Work to be completed
Set down the entries exactly as they appear, apart from the images, which stay out.

====== Extracted information

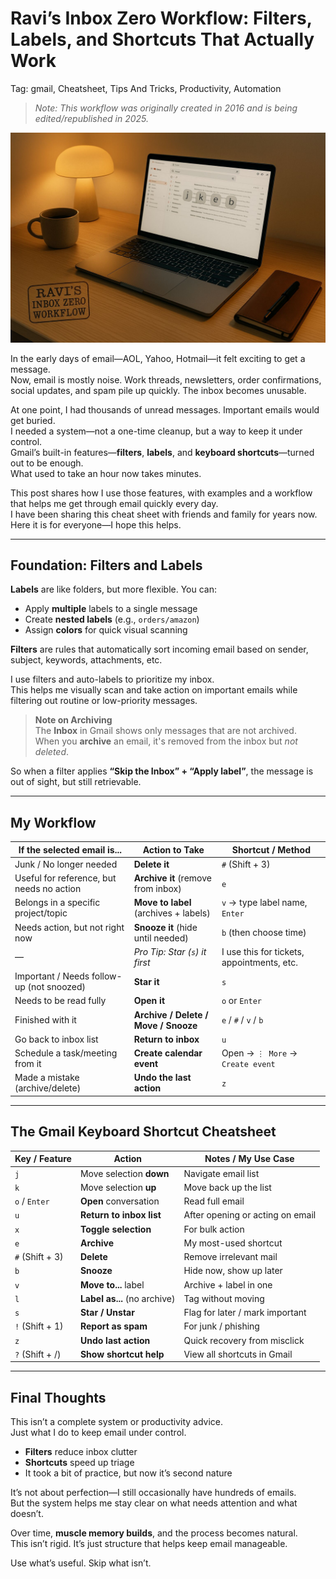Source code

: # Ravi’s Inbox Zero Workflow: Filters, Labels, and Shortcuts That Actually Work

Tag: gmail, Cheatsheet, Tips And Tricks, Productivity, Automation


> _Note: This workflow was originally created in 2016 and is being edited/republished in 2025._

![inbox-zero](images/ravi-inbox-zero-workflow-compressed.jpg)

In the early days of email—AOL, Yahoo, Hotmail—it felt exciting to get a message.  
Now, email is mostly noise. Work threads, newsletters, order confirmations, social updates, and spam pile up quickly. The inbox becomes unusable.

At one point, I had thousands of unread messages. Important emails would get buried.  
I needed a system—not a one-time cleanup, but a way to keep it under control.  
Gmail’s built-in features—**filters**, **labels**, and **keyboard shortcuts**—turned out to be enough.  
What used to take an hour now takes minutes.

This post shares how I use those features, with examples and a workflow that helps me get through email quickly every day.  
I have been sharing this cheat sheet with friends and family for years now.  
Here it is for everyone—I hope this helps.

---

## Foundation: Filters and Labels

**Labels** are like folders, but more flexible. You can:
- Apply **multiple** labels to a single message
- Create **nested labels** (e.g., `orders/amazon`)
- Assign **colors** for quick visual scanning

**Filters** are rules that automatically sort incoming email based on sender, subject, keywords, attachments, etc.

I use filters and auto-labels to prioritize my inbox.  
This helps me visually scan and take action on important emails while filtering out routine or low-priority messages.

> **Note on Archiving**  
> The **Inbox** in Gmail shows only messages that are not archived.  
> When you **archive** an email, it's removed from the inbox but *not deleted*.  

So when a filter applies **“Skip the Inbox” + “Apply label”**, the message is out of sight, but still retrievable.

---

## My Workflow 

| If the selected email is...                        | Action to Take                            | Shortcut / Method                                |
|----------------------------------------------------|-------------------------------------------|--------------------------------------------------|
| Junk / No longer needed                           | **Delete it**                             | `#` (Shift + 3)                                  |
| Useful for reference, but needs no action         | **Archive it** (remove from inbox)        | `e`                                              |
| Belongs in a specific project/topic               | **Move to label** (archives + labels)     | `v` → type label name, `Enter`                   |
| Needs action, but not right now                   | **Snooze it** (hide until needed)         | `b` (then choose time)                           |
| —                                                 | _Pro Tip: Star (`s`) it first_            | I use this for tickets, appointments, etc.       |
| Important / Needs follow-up (not snoozed)         | **Star it**                               | `s`                                              |
| Needs to be read fully                            | **Open it**                               | `o` or `Enter`                                   |
| Finished with it                                  | **Archive / Delete / Move / Snooze**      | `e` / `#` / `v` / `b`                             |
| Go back to inbox list                             | **Return to inbox**                       | `u`                                              |
| Schedule a task/meeting from it                   | **Create calendar event**                 | Open → `⋮ More` → `Create event`                 |
| Made a mistake (archive/delete)                   | **Undo the last action**                  | `z`                                              |

---

## The Gmail Keyboard Shortcut Cheatsheet

| Key / Feature       | Action                          | Notes / My Use Case                         |
|---------------------|----------------------------------|---------------------------------------------|
| `j`                 | Move selection **down**         | Navigate email list                         |
| `k`                 | Move selection **up**           | Move back up the list                       |
| `o` / `Enter`       | **Open** conversation           | Read full email                             |
| `u`                 | **Return to inbox list**        | After opening or acting on email            |
| `x`                 | **Toggle selection**            | For bulk action                             |
| `e`                 | **Archive**                     | My most-used shortcut                       |
| `#` (Shift + 3)     | **Delete**                      | Remove irrelevant mail                      |
| `b`                 | **Snooze**                      | Hide now, show up later                     |
| `v`                 | **Move to...** label            | Archive + label in one                      |
| `l`                 | **Label as...** (no archive)    | Tag without moving                          |
| `s`                 | **Star / Unstar**               | Flag for later / mark important             |
| `!` (Shift + 1)     | **Report as spam**              | For junk / phishing                         |
| `z`                 | **Undo last action**            | Quick recovery from misclick                |
| `?` (Shift + /)     | **Show shortcut help**          | View all shortcuts in Gmail                 |

---

## Final Thoughts

This isn’t a complete system or productivity advice.  
Just what I do to keep email under control.

- **Filters** reduce inbox clutter  
- **Shortcuts** speed up triage  
- It took a bit of practice, but now it’s second nature

It’s not about perfection—I still occasionally have hundreds of emails.  
But the system helps me stay clear on what needs attention and what doesn’t.

Over time, **muscle memory builds**, and the process becomes natural.  
This isn’t rigid. It’s just structure that helps keep email manageable.

Use what’s useful. Skip what isn’t.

============

Answer to the problem
Source code

: # Ravi’s Inbox Zero Workflow: Filters, Labels, and Shortcuts That Actually Work

Tag: gmail, Cheatsheet, Tips And Tricks, Productivity, Automation


> _Note: This workflow was originally created in 2016 and is being edited/republished in 2025._

![inbox-zero](images/ravi-inbox-zero-workflow-compressed.jpg)

In the early days of email—AOL, Yahoo, Hotmail—it felt exciting to get a message.  
Now, email is mostly noise. Work threads, newsletters, order confirmations, social updates, and spam pile up quickly. The inbox becomes unusable.

At one point, I had thousands of unread messages. Important emails would get buried.  
I needed a system—not a one-time cleanup, but a way to keep it under control.  
Gmail’s built-in features—**filters**, **labels**, and **keyboard shortcuts**—turned out to be enough.  
What used to take an hour now takes minutes.

This post shares how I use those features, with examples and a workflow that helps me get through email quickly every day.  
I have been sharing this cheat sheet with friends and family for years now.  
Here it is for everyone—I hope this helps.

---

## Foundation: Filters and Labels

**Labels** are like folders, but more flexible. You can:
- Apply **multiple** labels to a single message
- Create **nested labels** (e.g., `orders/amazon`)
- Assign **colors** for quick visual scanning

**Filters** are rules that automatically sort incoming email based on sender, subject, keywords, attachments, etc.

I use filters and auto-labels to prioritize my inbox.  
This helps me visually scan and take action on important emails while filtering out routine or low-priority messages.

> **Note on Archiving**  
> The **Inbox** in Gmail shows only messages that are not archived.  
> When you **archive** an email, it's removed from the inbox but *not deleted*.  

So when a filter applies **“Skip the Inbox” + “Apply label”**, the message is out of sight, but still retrievable.

---

## My Workflow 

| If the selected email is...                        | Action to Take                            | Shortcut / Method                                |
|----------------------------------------------------|-------------------------------------------|--------------------------------------------------|
| Junk / No longer needed                           | **Delete it**                             | `#` (Shift + 3)                                  |
| Useful for reference, but needs no action         | **Archive it** (remove from inbox)        | `e`                                              |
| Belongs in a specific project/topic               | **Move to label** (archives + labels)     | `v` → type label name, `Enter`                   |
| Needs action, but not right now                   | **Snooze it** (hide until needed)         | `b` (then choose time)                           |
| —                                                 | _Pro Tip: Star (`s`) it first_            | I use this for tickets, appointments, etc.       |
| Important / Needs follow-up (not snoozed)         | **Star it**                               | `s`                                              |
| Needs to be read fully                            | **Open it**                               | `o` or `Enter`                                   |
| Finished with it                                  | **Archive / Delete / Move / Snooze**      | `e` / `#` / `v` / `b`                             |
| Go back to inbox list                             | **Return to inbox**                       | `u`                                              |
| Schedule a task/meeting from it                   | **Create calendar event**                 | Open → `⋮ More` → `Create event`                 |
| Made a mistake (archive/delete)                   | **Undo the last action**                  | `z`                                              |

---

## The Gmail Keyboard Shortcut Cheatsheet

| Key / Feature       | Action                          | Notes / My Use Case                         |
|---------------------|----------------------------------|---------------------------------------------|
| `j`                 | Move selection **down**         | Navigate email list                         |
| `k`                 | Move selection **up**           | Move back up the list                       |
| `o` / `Enter`       | **Open** conversation           | Read full email                             |
| `u`                 | **Return to inbox list**        | After opening or acting on email            |
| `x`                 | **Toggle selection**            | For bulk action                             |
| `e`                 | **Archive**                     | My most-used shortcut                       |
| `#` (Shift + 3)     | **Delete**                      | Remove irrelevant mail                      |
| `b`                 | **Snooze**                      | Hide now, show up later                     |
| `v`                 | **Move to...** label            | Archive + label in one                      |
| `l`                 | **Label as...** (no archive)    | Tag without moving                          |
| `s`                 | **Star / Unstar**               | Flag for later / mark important             |
| `!` (Shift + 1)     | **Report as spam**              | For junk / phishing                         |
| `z`                 | **Undo last action**            | Quick recovery from misclick                |
| `?` (Shift + /)     | **Show shortcut help**          | View all shortcuts in Gmail                 |

---

## Final Thoughts

This isn’t a complete system or productivity advice.  
Just what I do to keep email under control.

- **Filters** reduce inbox clutter  
- **Shortcuts** speed up triage  
- It took a bit of practice, but now it’s second nature

It’s not about perfection—I still occasionally have hundreds of emails.  
But the system helps me stay clear on what needs attention and what doesn’t.

Over time, **muscle memory builds**, and the process becomes natural.  
This isn’t rigid. It’s just structure that helps keep email manageable.

Use what’s useful. Skip what isn’t.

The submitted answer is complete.